-- Recorded data follows --

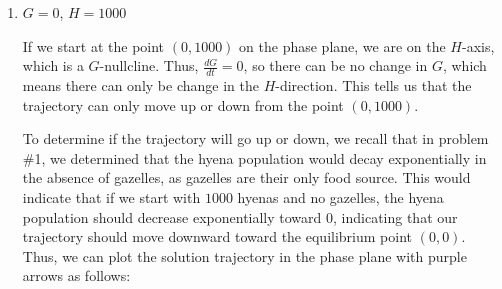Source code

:\documentclass[main]{subfiles}
\begin{document}
\begin{enumerate}
\begin{enumerate}
\begin{enumerate}
\begin{solution}
In short, the phase plane only gives us \textit{qualitative} data, while the actual solution function gives us \textit{quantitative} data.

\end{solution}

\item 

\begin{problem}
$G=0$, $H=1000$
\end{problem}

\begin{solution}
If we start at the point $(0,1000)$ on the phase plane, we are on the $H$-axis, which is a $G$-nullcline. Thus, $\frac{dG}{dt}=0$, so there can be no change in $G$, which means there can only be change in the $H$-direction. This tells us that the trajectory can only move up or down from the point $(0,1000)$. 

To determine if the trajectory will go up or down, we recall that in problem \#1, we determined that the hyena population would decay exponentially in the absence of gazelles, as gazelles are their only food source. This would indicate that if we start with $1000$ hyenas and no gazelles, the hyena population should decrease exponentially toward 0, indicating that our trajectory should move downward toward the equilibrium point $(0,0)$. Thus, we can plot the solution trajectory in the phase plane with purple arrows as follows:

\begin{center}
\end{center}


\end{solution}
\end{enumerate}
\end{enumerate}
\end{enumerate}
\end{document}
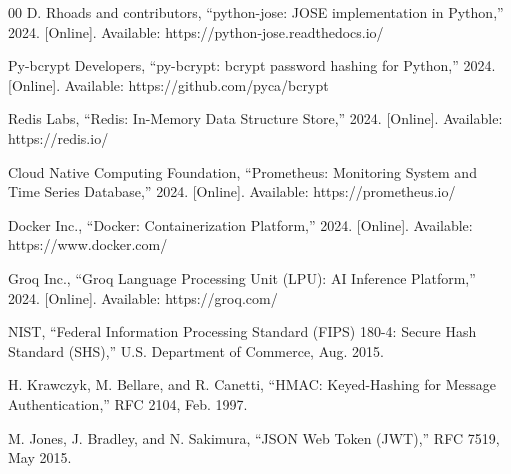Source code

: \documentclass[conference]{IEEEtran}
\begin{document}
\begin{thebibliography}{00}
 D. Rhoads and contributors, ``python-jose: JOSE implementation in Python,'' 2024. [Online]. Available: https://python-jose.readthedocs.io/

 Py-bcrypt Developers, ``py-bcrypt: bcrypt password hashing for Python,'' 2024. [Online]. Available: https://github.com/pyca/bcrypt

 Redis Labs, ``Redis: In-Memory Data Structure Store,'' 2024. [Online]. Available: https://redis.io/

 Cloud Native Computing Foundation, ``Prometheus: Monitoring System and Time Series Database,'' 2024. [Online]. Available: https://prometheus.io/

 Docker Inc., ``Docker: Containerization Platform,'' 2024. [Online]. Available: https://www.docker.com/

 Groq Inc., ``Groq Language Processing Unit (LPU): AI Inference Platform,'' 2024. [Online]. Available: https://groq.com/

 NIST, ``Federal Information Processing Standard (FIPS) 180-4: Secure Hash Standard (SHS),'' U.S. Department of Commerce, Aug. 2015.

 H. Krawczyk, M. Bellare, and R. Canetti, ``HMAC: Keyed-Hashing for Message Authentication,'' RFC 2104, Feb. 1997.

 M. Jones, J. Bradley, and N. Sakimura, ``JSON Web Token (JWT),'' RFC 7519, May 2015.

\end{thebibliography}
\end{document}
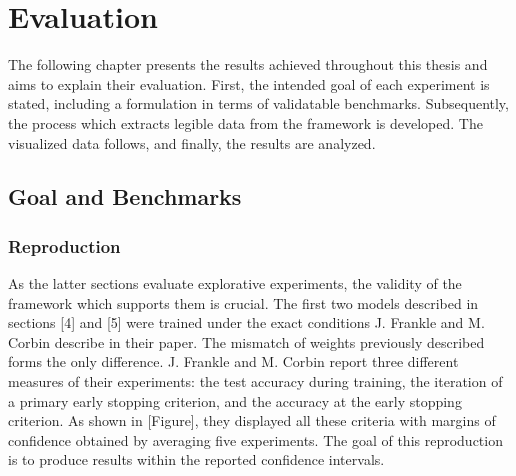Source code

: \chapter{Evaluation}
\label{ch:evaluation}
The following chapter presents the results achieved throughout this thesis and aims to explain their evaluation. First, the intended goal of each experiment is stated, including a  formulation in terms of validatable benchmarks. Subsequently, the process which extracts legible data from the framework is developed. The visualized data follows, and finally, the results are analyzed.

\section{Goal and Benchmarks}
\subsection*{Reproduction}
As the latter sections evaluate explorative experiments, the validity of the framework which supports them is crucial. The first two models described in sections [4] and [5] were trained under the exact conditions J. Frankle and M. Corbin describe in their paper. The mismatch of weights previously described forms the only difference.
J. Frankle and M. Corbin report three different measures of their experiments: the test accuracy during training, the iteration of a primary early stopping criterion, and the accuracy at the early stopping criterion. As shown in [Figure], they displayed all these criteria with margins of confidence obtained by averaging five experiments. The goal of this reproduction is to produce results within the reported confidence intervals.  
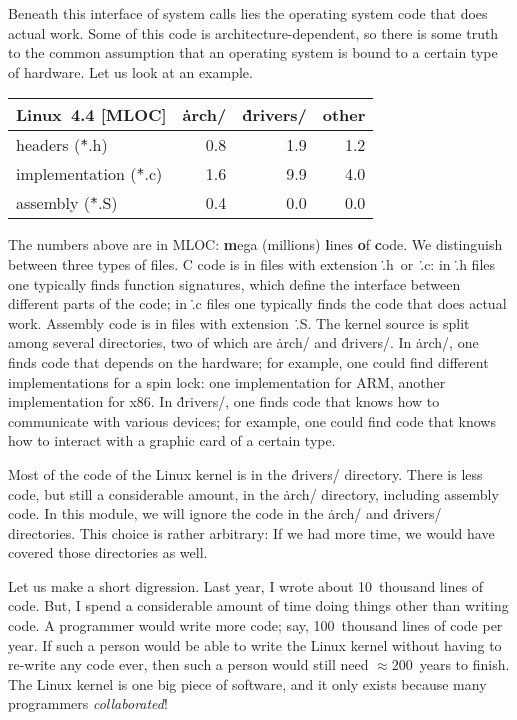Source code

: Beneath this interface of system calls
  lies the operating system code that does actual work.
Some of this code is architecture-dependent,
  so there is some truth to the common assumption
  that an operating system is bound to a certain type of hardware.
Let us look at an example.
\begin{center}
\begin{tabular}{@{}lrrr@{}}
\toprule
Linux~4.4 [MLOC] & \.{arch/} & \.{drivers/} & other \\
\midrule
headers (\.{*.h}) & 0.8 & 1.9 & 1.2 \\
implementation (\.{*.c}) & 1.6 & 9.9 & 4.0 \\
assembly (\.{*.S}) & 0.4 & 0.0 & 0.0 \\
\bottomrule
\end{tabular}
\end{center}
The numbers above are in MLOC:
  {\bf m}ega (millions) {\bf l}ines {\bf o}f {\bf c}ode.
We distinguish between three types of files.
C code is in files with extension \.{.h}~or~\.{.c}:
  in \.{.h} files one typically finds function signatures,
    which define the interface between different parts of the code;
  in \.{.c} files one typically finds the code that does actual work.
Assembly code is in files with extension~\.{.S}.
The kernel source is split among several directories,
  two of which are \.{arch/} and \.{drivers/}.
In \.{arch/}, one finds code that depends on the hardware;
  for example,
    one could find different implementations for a spin lock:
    one implementation for ARM, another implementation for x86.
In \.{drivers/},
  one finds code that knows how to communicate with various devices;
  for example, one could find code that knows how to interact
    with a graphic card of a certain type.

Most of the code of the Linux kernel is in the \.{drivers/} directory.
There is less code, but still a considerable amount,
  in the \.{arch/} directory,
  including assembly code.
In this module,
  we will ignore the code in the \.{arch/} and \.{drivers/} directories.
This choice is rather arbitrary:
If we had more time, we would have covered those directories as well.

\smallskip

Let us make a short digression.
Last year, I wrote about 10~thousand lines of code.
But, I spend a considerable amount of time doing things
  other than writing code.
A programmer would write more code; say, 100~thousand lines of code per year.
If such a person would be able to write the Linux kernel
  without having to re-write any code ever,
  then such a person would still need $\approx200$~years to finish.
The Linux kernel is one big piece of software,
  and it only exists because many programmers \emph{collaborated}!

-- Recorded data concluded --

• Work to be completed
For every entry above, write it out exactly and remove any image.

• Exercise answer
Source code

:\documentclass[main]{subfiles}
\begin{document}
\begin{enumerate}
\begin{enumerate}
\begin{enumerate}
\begin{solution}
In short, the phase plane only gives us \textit{qualitative} data, while the actual solution function gives us \textit{quantitative} data.

\end{solution}

\item 

\begin{problem}
$G=0$, $H=1000$
\end{problem}

\begin{solution}
If we start at the point $(0,1000)$ on the phase plane, we are on the $H$-axis, which is a $G$-nullcline. Thus, $\frac{dG}{dt}=0$, so there can be no change in $G$, which means there can only be change in the $H$-direction. This tells us that the trajectory can only move up or down from the point $(0,1000)$. 

To determine if the trajectory will go up or down, we recall that in problem \#1, we determined that the hyena population would decay exponentially in the absence of gazelles, as gazelles are their only food source. This would indicate that if we start with $1000$ hyenas and no gazelles, the hyena population should decrease exponentially toward 0, indicating that our trajectory should move downward toward the equilibrium point $(0,0)$. Thus, we can plot the solution trajectory in the phase plane with purple arrows as follows:

\begin{center}
\end{center}


\end{solution}
\end{enumerate}
\end{enumerate}
\end{enumerate}
\end{document}
Source code

: \documentclass[conference]{IEEEtran}
\begin{document}
\begin{thebibliography}{00}
 D. Rhoads and contributors, ``python-jose: JOSE implementation in Python,'' 2024. [Online]. Available: https://python-jose.readthedocs.io/

 Py-bcrypt Developers, ``py-bcrypt: bcrypt password hashing for Python,'' 2024. [Online]. Available: https://github.com/pyca/bcrypt

 Redis Labs, ``Redis: In-Memory Data Structure Store,'' 2024. [Online]. Available: https://redis.io/

 Cloud Native Computing Foundation, ``Prometheus: Monitoring System and Time Series Database,'' 2024. [Online]. Available: https://prometheus.io/

 Docker Inc., ``Docker: Containerization Platform,'' 2024. [Online]. Available: https://www.docker.com/

 Groq Inc., ``Groq Language Processing Unit (LPU): AI Inference Platform,'' 2024. [Online]. Available: https://groq.com/

 NIST, ``Federal Information Processing Standard (FIPS) 180-4: Secure Hash Standard (SHS),'' U.S. Department of Commerce, Aug. 2015.

 H. Krawczyk, M. Bellare, and R. Canetti, ``HMAC: Keyed-Hashing for Message Authentication,'' RFC 2104, Feb. 1997.

 M. Jones, J. Bradley, and N. Sakimura, ``JSON Web Token (JWT),'' RFC 7519, May 2015.

\end{thebibliography}
\end{document}
Source code

: \chapter{Evaluation}
\label{ch:evaluation}
The following chapter presents the results achieved throughout this thesis and aims to explain their evaluation. First, the intended goal of each experiment is stated, including a  formulation in terms of validatable benchmarks. Subsequently, the process which extracts legible data from the framework is developed. The visualized data follows, and finally, the results are analyzed.

\section{Goal and Benchmarks}
\subsection*{Reproduction}
As the latter sections evaluate explorative experiments, the validity of the framework which supports them is crucial. The first two models described in sections [4] and [5] were trained under the exact conditions J. Frankle and M. Corbin describe in their paper. The mismatch of weights previously described forms the only difference.
J. Frankle and M. Corbin report three different measures of their experiments: the test accuracy during training, the iteration of a primary early stopping criterion, and the accuracy at the early stopping criterion. As shown in [Figure], they displayed all these criteria with margins of confidence obtained by averaging five experiments. The goal of this reproduction is to produce results within the reported confidence intervals.  
Source code

: Beneath this interface of system calls
  lies the operating system code that does actual work.
Some of this code is architecture-dependent,
  so there is some truth to the common assumption
  that an operating system is bound to a certain type of hardware.
Let us look at an example.
\begin{center}
\begin{tabular}{@{}lrrr@{}}
\toprule
Linux~4.4 [MLOC] & \.{arch/} & \.{drivers/} & other \\
\midrule
headers (\.{*.h}) & 0.8 & 1.9 & 1.2 \\
implementation (\.{*.c}) & 1.6 & 9.9 & 4.0 \\
assembly (\.{*.S}) & 0.4 & 0.0 & 0.0 \\
\bottomrule
\end{tabular}
\end{center}
The numbers above are in MLOC:
  {\bf m}ega (millions) {\bf l}ines {\bf o}f {\bf c}ode.
We distinguish between three types of files.
C code is in files with extension \.{.h}~or~\.{.c}:
  in \.{.h} files one typically finds function signatures,
    which define the interface between different parts of the code;
  in \.{.c} files one typically finds the code that does actual work.
Assembly code is in files with extension~\.{.S}.
The kernel source is split among several directories,
  two of which are \.{arch/} and \.{drivers/}.
In \.{arch/}, one finds code that depends on the hardware;
  for example,
    one could find different implementations for a spin lock:
    one implementation for ARM, another implementation for x86.
In \.{drivers/},
  one finds code that knows how to communicate with various devices;
  for example, one could find code that knows how to interact
    with a graphic card of a certain type.

Most of the code of the Linux kernel is in the \.{drivers/} directory.
There is less code, but still a considerable amount,
  in the \.{arch/} directory,
  including assembly code.
In this module,
  we will ignore the code in the \.{arch/} and \.{drivers/} directories.
This choice is rather arbitrary:
If we had more time, we would have covered those directories as well.

\smallskip

Let us make a short digression.
Last year, I wrote about 10~thousand lines of code.
But, I spend a considerable amount of time doing things
  other than writing code.
A programmer would write more code; say, 100~thousand lines of code per year.
If such a person would be able to write the Linux kernel
  without having to re-write any code ever,
  then such a person would still need $\approx200$~years to finish.
The Linux kernel is one big piece of software,
  and it only exists because many programmers \emph{collaborated}!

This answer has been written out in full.